Data extract Block Start

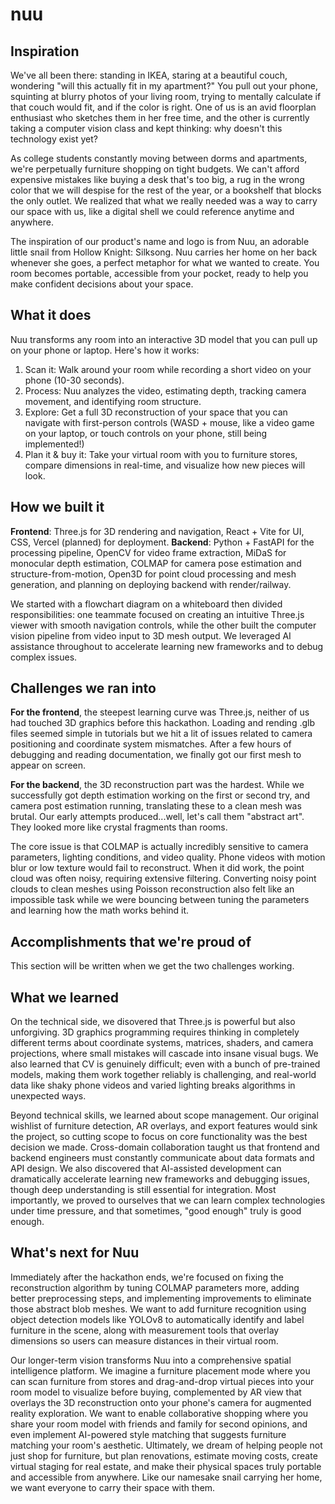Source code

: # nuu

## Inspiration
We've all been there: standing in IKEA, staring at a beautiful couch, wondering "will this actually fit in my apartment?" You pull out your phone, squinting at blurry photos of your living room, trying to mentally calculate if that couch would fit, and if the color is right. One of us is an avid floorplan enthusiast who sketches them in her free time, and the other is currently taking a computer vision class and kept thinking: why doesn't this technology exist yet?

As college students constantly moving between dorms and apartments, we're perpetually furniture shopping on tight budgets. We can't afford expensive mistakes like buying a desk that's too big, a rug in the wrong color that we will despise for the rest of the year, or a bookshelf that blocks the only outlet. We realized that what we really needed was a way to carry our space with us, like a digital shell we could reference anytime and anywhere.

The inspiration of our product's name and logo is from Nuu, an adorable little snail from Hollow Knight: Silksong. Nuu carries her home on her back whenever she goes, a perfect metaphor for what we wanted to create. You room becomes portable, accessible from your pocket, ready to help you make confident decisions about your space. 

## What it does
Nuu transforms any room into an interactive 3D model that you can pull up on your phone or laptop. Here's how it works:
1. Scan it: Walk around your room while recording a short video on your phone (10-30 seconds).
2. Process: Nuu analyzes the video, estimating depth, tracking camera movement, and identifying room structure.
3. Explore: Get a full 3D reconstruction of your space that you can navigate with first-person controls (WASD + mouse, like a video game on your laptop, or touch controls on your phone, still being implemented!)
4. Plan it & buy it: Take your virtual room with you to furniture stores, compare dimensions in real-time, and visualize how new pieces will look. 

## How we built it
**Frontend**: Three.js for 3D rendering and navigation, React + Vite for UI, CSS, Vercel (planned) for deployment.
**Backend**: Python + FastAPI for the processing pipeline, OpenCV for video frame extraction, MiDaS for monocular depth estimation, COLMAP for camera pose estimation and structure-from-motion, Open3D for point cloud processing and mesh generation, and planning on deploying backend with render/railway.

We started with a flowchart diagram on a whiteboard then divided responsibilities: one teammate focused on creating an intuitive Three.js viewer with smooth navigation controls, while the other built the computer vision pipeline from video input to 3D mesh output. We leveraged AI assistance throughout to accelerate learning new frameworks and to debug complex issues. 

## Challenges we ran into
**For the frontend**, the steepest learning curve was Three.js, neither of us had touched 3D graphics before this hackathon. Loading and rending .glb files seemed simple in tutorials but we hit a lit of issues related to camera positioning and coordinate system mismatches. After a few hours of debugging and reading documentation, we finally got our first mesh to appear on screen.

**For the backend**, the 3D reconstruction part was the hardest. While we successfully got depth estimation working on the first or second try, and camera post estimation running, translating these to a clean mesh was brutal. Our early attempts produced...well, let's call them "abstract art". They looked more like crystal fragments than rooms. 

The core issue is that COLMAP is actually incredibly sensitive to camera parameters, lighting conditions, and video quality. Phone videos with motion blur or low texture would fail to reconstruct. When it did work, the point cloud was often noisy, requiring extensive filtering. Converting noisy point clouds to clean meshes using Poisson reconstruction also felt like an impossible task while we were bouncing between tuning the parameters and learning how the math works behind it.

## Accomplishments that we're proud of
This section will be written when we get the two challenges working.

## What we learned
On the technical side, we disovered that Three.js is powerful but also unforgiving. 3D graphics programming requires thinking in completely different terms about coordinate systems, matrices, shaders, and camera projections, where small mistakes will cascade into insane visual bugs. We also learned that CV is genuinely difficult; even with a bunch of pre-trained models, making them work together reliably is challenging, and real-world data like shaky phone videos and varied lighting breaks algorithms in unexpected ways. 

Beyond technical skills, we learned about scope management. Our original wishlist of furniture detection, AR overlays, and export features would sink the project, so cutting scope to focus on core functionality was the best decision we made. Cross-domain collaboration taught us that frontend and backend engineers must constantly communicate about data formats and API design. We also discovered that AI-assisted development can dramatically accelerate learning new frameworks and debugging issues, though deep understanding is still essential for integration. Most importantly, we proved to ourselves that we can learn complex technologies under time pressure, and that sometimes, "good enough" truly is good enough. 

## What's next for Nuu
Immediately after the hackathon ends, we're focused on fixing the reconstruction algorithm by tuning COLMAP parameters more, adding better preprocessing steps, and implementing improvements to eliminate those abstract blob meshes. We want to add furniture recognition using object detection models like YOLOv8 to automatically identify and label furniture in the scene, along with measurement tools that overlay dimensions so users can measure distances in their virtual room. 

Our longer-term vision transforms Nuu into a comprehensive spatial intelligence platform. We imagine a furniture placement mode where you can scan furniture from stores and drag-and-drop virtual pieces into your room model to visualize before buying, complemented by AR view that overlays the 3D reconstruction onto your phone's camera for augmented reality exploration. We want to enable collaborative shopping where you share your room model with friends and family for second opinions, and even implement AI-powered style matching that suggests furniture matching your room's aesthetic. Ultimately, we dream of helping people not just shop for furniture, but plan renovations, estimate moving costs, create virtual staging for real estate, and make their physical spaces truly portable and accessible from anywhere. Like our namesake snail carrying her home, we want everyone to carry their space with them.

Data extract Block End
Data extract Block Start

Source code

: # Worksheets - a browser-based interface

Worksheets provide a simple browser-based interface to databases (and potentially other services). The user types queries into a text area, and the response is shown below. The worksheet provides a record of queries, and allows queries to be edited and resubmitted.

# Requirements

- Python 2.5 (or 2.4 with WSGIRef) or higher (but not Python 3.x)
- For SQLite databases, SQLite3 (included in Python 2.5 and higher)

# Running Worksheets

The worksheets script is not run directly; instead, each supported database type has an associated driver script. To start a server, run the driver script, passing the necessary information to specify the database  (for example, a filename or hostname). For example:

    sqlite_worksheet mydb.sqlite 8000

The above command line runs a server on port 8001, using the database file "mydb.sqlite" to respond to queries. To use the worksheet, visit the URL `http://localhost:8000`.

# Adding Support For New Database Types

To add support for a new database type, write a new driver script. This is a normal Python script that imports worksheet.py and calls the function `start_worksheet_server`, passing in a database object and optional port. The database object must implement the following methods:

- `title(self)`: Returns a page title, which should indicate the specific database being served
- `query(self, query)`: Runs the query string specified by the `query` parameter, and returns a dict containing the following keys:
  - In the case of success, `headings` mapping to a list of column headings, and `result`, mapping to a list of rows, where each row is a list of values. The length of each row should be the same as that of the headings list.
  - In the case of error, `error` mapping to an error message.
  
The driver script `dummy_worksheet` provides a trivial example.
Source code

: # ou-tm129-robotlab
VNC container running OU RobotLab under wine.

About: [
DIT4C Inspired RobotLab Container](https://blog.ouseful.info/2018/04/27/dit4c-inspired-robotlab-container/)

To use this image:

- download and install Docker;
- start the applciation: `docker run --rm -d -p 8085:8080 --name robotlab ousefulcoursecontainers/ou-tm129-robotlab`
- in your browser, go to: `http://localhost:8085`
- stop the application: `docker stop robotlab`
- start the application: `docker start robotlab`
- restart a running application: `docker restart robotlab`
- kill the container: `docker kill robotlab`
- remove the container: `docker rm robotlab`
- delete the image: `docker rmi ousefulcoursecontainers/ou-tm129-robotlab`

Data extract Block End

#### [Problem]
For this exercise, repeat exactly the lines of the data above from the one with "- download and install Docker;" down to the one with "- delete the", both end lines included.

#### [The completed task]
- download and install Docker;
- start the applciation: `docker run --rm -d -p 8085:8080 --name robotlab ousefulcoursecontainers/ou-tm129-robotlab`
- in your browser, go to: `http://localhost:8085`
- stop the application: `docker stop robotlab`
- start the application: `docker start robotlab`
- restart a running application: `docker restart robotlab`
- kill the container: `docker kill robotlab`
- remove the container: `docker rm robotlab`
- delete the image: `docker rmi ousefulcoursecontainers/ou-tm129-robotlab`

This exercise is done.